• _Task instructions_: Each line below that contains "author" should be counted. Give only the total.

• _Records for processing_:
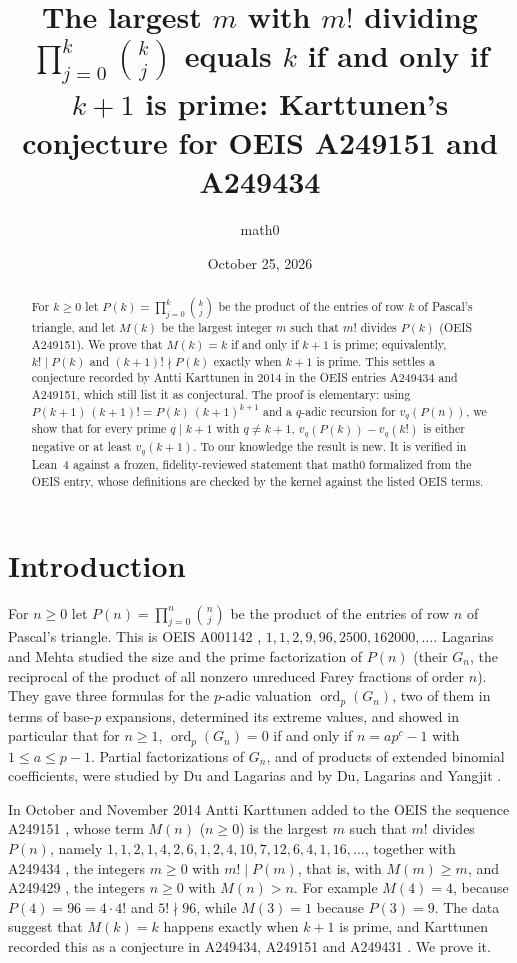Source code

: \documentclass[11pt]{amsart}
\title[Factorials dividing products of binomial coefficients]{The largest $m$ with $m!$ dividing $\prod_{j=0}^{k}\binom{k}{j}$ equals $k$ if and only if $k+1$ is prime: Karttunen's conjecture for OEIS A249151 and A249434}
\author{math0}
\date{October 25, 2026}
\theoremstyle{plain}
\theoremstyle{definition}
\begin{document}
\begin{abstract}
For $k\ge0$ let $P(k)=\prod_{j=0}^{k}\binom kj$ be the product of the entries of row $k$ of Pascal's triangle, and let $M(k)$ be the largest integer $m$ such that $m!$ divides $P(k)$ (OEIS A249151).
We prove that $M(k)=k$ if and only if $k+1$ is prime; equivalently, $k!\mid P(k)$ and $(k+1)!\nmid P(k)$ exactly when $k+1$ is prime. This settles a conjecture recorded by Antti Karttunen in 2014 in the OEIS entries A249434 and A249151, which still list it as conjectural.
The proof is elementary: using $P(k+1)\,(k+1)!=P(k)\,(k+1)^{k+1}$ and a $q$-adic recursion for $v_q(P(n))$, we show that for every prime $q\mid k+1$ with $q\ne k+1$, $v_q(P(k))-v_q(k!)$ is either negative or at least $v_q(k+1)$. To our knowledge the result is new.
It is verified in Lean~4 against a frozen, fidelity-reviewed statement that math0 formalized from the OEIS entry, whose definitions are checked by the kernel against the listed OEIS terms.
\end{abstract}
\maketitle

\section{Introduction}

For $n\ge0$ let $P(n)=\prod_{j=0}^{n}\binom nj$ be the product of the entries of row $n$ of Pascal's triangle. This is OEIS A001142 \cite{A001142}, $1,1,2,9,96,2500,162000,\dots$.
Lagarias and Mehta \cite{LM} studied the size and the prime factorization of $P(n)$ (their $G_n$, the reciprocal of the product of all nonzero unreduced Farey fractions of order $n$). They gave three formulas for the $p$-adic valuation $\operatorname{ord}_p(G_n)$, two of them in terms of base-$p$ expansions, determined its extreme values, and showed in particular \cite[Theorem~6.7]{LM} that for $n\ge1$, $\operatorname{ord}_p(G_n)=0$ if and only if $n=ap^c-1$ with $1\le a\le p-1$. Partial factorizations of $G_n$, and of products of extended binomial coefficients, were studied by Du and Lagarias \cite{DL} and by Du, Lagarias and Yangjit \cite{DLY}.

In October and November 2014 Antti Karttunen added to the OEIS the sequence A249151 \cite{A249151}, whose term $M(n)$ ($n\ge0$) is the largest $m$ such that $m!$ divides $P(n)$, namely $1,1,2,1,4,2,6,1,2,4,10,7,12,6,4,1,16,\dots$, together with A249434 \cite{A249434}, the integers $m\ge0$ with $m!\mid P(m)$, that is, with $M(m)\ge m$, and A249429 \cite{A249429}, the integers $n\ge 0$ with $M(n)>n$.
For example $M(4)=4$, because $P(4)=96=4\cdot 4!$ and $5!\nmid 96$, while $M(3)=1$ because $P(3)=9$.
The data suggest that $M(k)=k$ happens exactly when $k+1$ is prime, and Karttunen recorded this as a conjecture in A249434, A249151 and A249431 \cite{A249431}. We prove it.
\end{document}
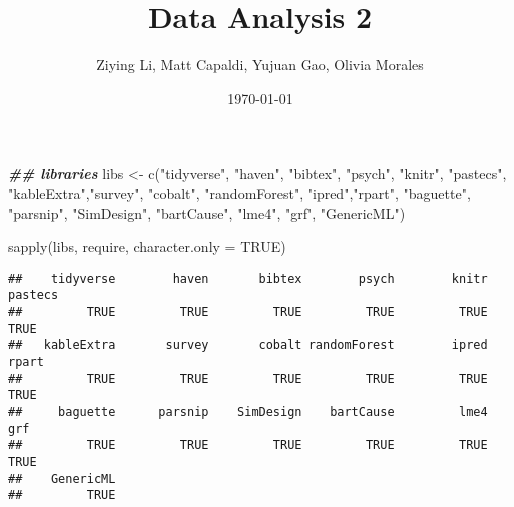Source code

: \documentclass[
]{article}
\title{Data Analysis 2}
\author{Ziying Li, Matt Capaldi, Yujuan Gao, Olivia Morales}
\date{\today}
\newenvironment{Shaded}{\begin{snugshade}}{\end{snugshade}}
\newcommand{\AttributeTok}[1]{\textcolor[rgb]{0.77,0.63,0.00}{#1}}
\newcommand{\ConstantTok}[1]{\textcolor[rgb]{0.00,0.00,0.00}{#1}}
\newcommand{\DocumentationTok}[1]{\textcolor[rgb]{0.56,0.35,0.01}{\textbf{\textit{#1}}}}
\newcommand{\FunctionTok}[1]{\textcolor[rgb]{0.00,0.00,0.00}{#1}}
\newcommand{\NormalTok}[1]{#1}
\newcommand{\OtherTok}[1]{\textcolor[rgb]{0.56,0.35,0.01}{#1}}
\newcommand{\StringTok}[1]{\textcolor[rgb]{0.31,0.60,0.02}{#1}}
\begin{document}
\maketitle

\usepackage{fontspec}

\begin{Shaded}
\begin{Highlighting}[]
\DocumentationTok{\#\# libraries}
\NormalTok{libs }\OtherTok{\textless{}{-}} \FunctionTok{c}\NormalTok{(}\StringTok{"tidyverse"}\NormalTok{, }\StringTok{"haven"}\NormalTok{, }\StringTok{"bibtex"}\NormalTok{, }\StringTok{"psych"}\NormalTok{, }\StringTok{"knitr"}\NormalTok{, }\StringTok{"pastecs"}\NormalTok{, }\StringTok{"kableExtra"}\NormalTok{,}\StringTok{"survey"}\NormalTok{, }\StringTok{"cobalt"}\NormalTok{, }\StringTok{"randomForest"}\NormalTok{, }\StringTok{"ipred"}\NormalTok{,}\StringTok{"rpart"}\NormalTok{, }\StringTok{"baguette"}\NormalTok{, }\StringTok{"parsnip"}\NormalTok{, }\StringTok{"SimDesign"}\NormalTok{, }\StringTok{"bartCause"}\NormalTok{, }\StringTok{"lme4"}\NormalTok{, }\StringTok{"grf"}\NormalTok{, }\StringTok{"GenericML"}\NormalTok{)}

\FunctionTok{sapply}\NormalTok{(libs, require, }\AttributeTok{character.only =} \ConstantTok{TRUE}\NormalTok{)}
\end{Highlighting}
\end{Shaded}

\begin{verbatim}
##    tidyverse        haven       bibtex        psych        knitr      pastecs 
##         TRUE         TRUE         TRUE         TRUE         TRUE         TRUE 
##   kableExtra       survey       cobalt randomForest        ipred        rpart 
##         TRUE         TRUE         TRUE         TRUE         TRUE         TRUE 
##     baguette      parsnip    SimDesign    bartCause         lme4          grf 
##         TRUE         TRUE         TRUE         TRUE         TRUE         TRUE 
##    GenericML 
##         TRUE
\end{verbatim}
\end{document}
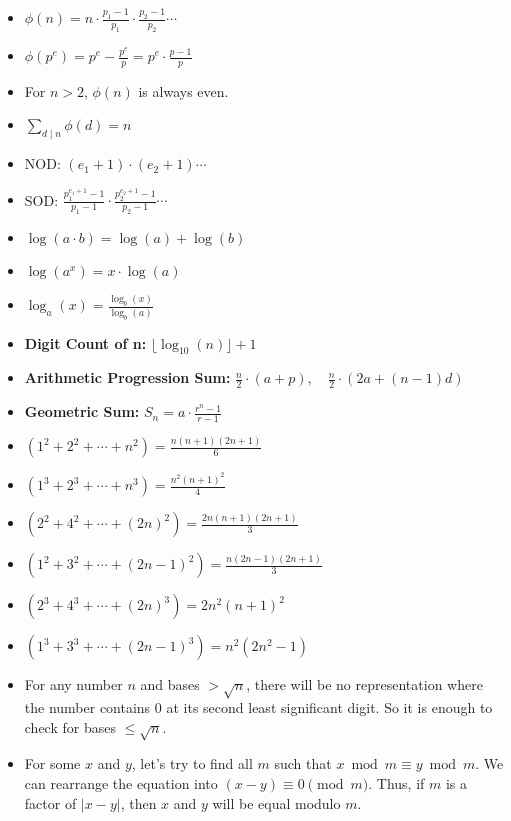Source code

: {\small
\begin{itemize}
\item $\phi(n) = n \cdot \frac{p_1 - 1}{p_1} \cdot \frac{p_2 - 1}{p_2} \cdots$
\item $\phi(p^e) = p^e - \frac{p^e}{p} = p^e \cdot \frac{p-1}{p}$
\item For $n > 2$, $\phi(n)$ is always even.
\item $\sum_{d \mid n} \phi(d) = n$
\item NOD: $(e_1 + 1) \cdot (e_2 + 1) \cdots$
\item SOD: $\frac{p_1^{e_1 + 1} - 1}{p_1 - 1} \cdot \frac{p_2^{e_2 + 1} - 1}{p_2 - 1} \cdots$
\item $\log(a \cdot b) = \log(a) + \log(b)$
\item $\log(a^x) = x \cdot \log(a)$
\item $\log_a(x) = \frac{\log_b(x)}{\log_b(a)}$
\item \footnotesize \textbf{Digit Count of n: } $\lfloor \log_{10}(n) \rfloor + 1$
\item \footnotesize \textbf{Arithmetic Progression Sum: } $\frac{n}{2} \cdot (a + p), \quad \frac{n}{2} \cdot (2a + (n-1)d)$
\item \footnotesize \textbf{Geometric Sum: } $S_n = a \cdot \frac{r^n - 1}{r - 1}$
\item $(1^2 + 2^2 + \cdots + n^2) = \frac{n (n + 1) (2n + 1)}{6}$
\item $(1^3 + 2^3 + \cdots + n^3) = \frac{n^2 (n + 1)^2}{4}$
\item $(2^2 + 4^2 + \cdots + (2n)^2) = \frac{2 n (n + 1) (2n + 1)}{3}$
\item $(1^2 + 3^2 + \cdots + (2n - 1)^2) = \frac{n (2n - 1) (2n + 1)}{3}$
\item $(2^3 + 4^3 + \cdots + (2n)^3) = 2 n^2 (n + 1)^2$
\item $(1^3 + 3^3 + \cdots + (2n - 1)^3) = n^2 (2n^2 - 1)$
\item For any number $n$ and bases $> \sqrt{n}$, there will be no representation where the number contains 0 at its second least significant digit. So it is enough to check for bases $\le \sqrt{n}$.
\item For some $x$ and $y$, let's try to find all $m$ such that $x \bmod m \equiv y \bmod m$. We can rearrange the equation into $(x - y) \equiv 0 \pmod{m}$. Thus, if $m$ is a factor of $|x - y|$, then $x$ and $y$ will be equal modulo $m$.
\end{itemize}
}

• _Expected output_: 2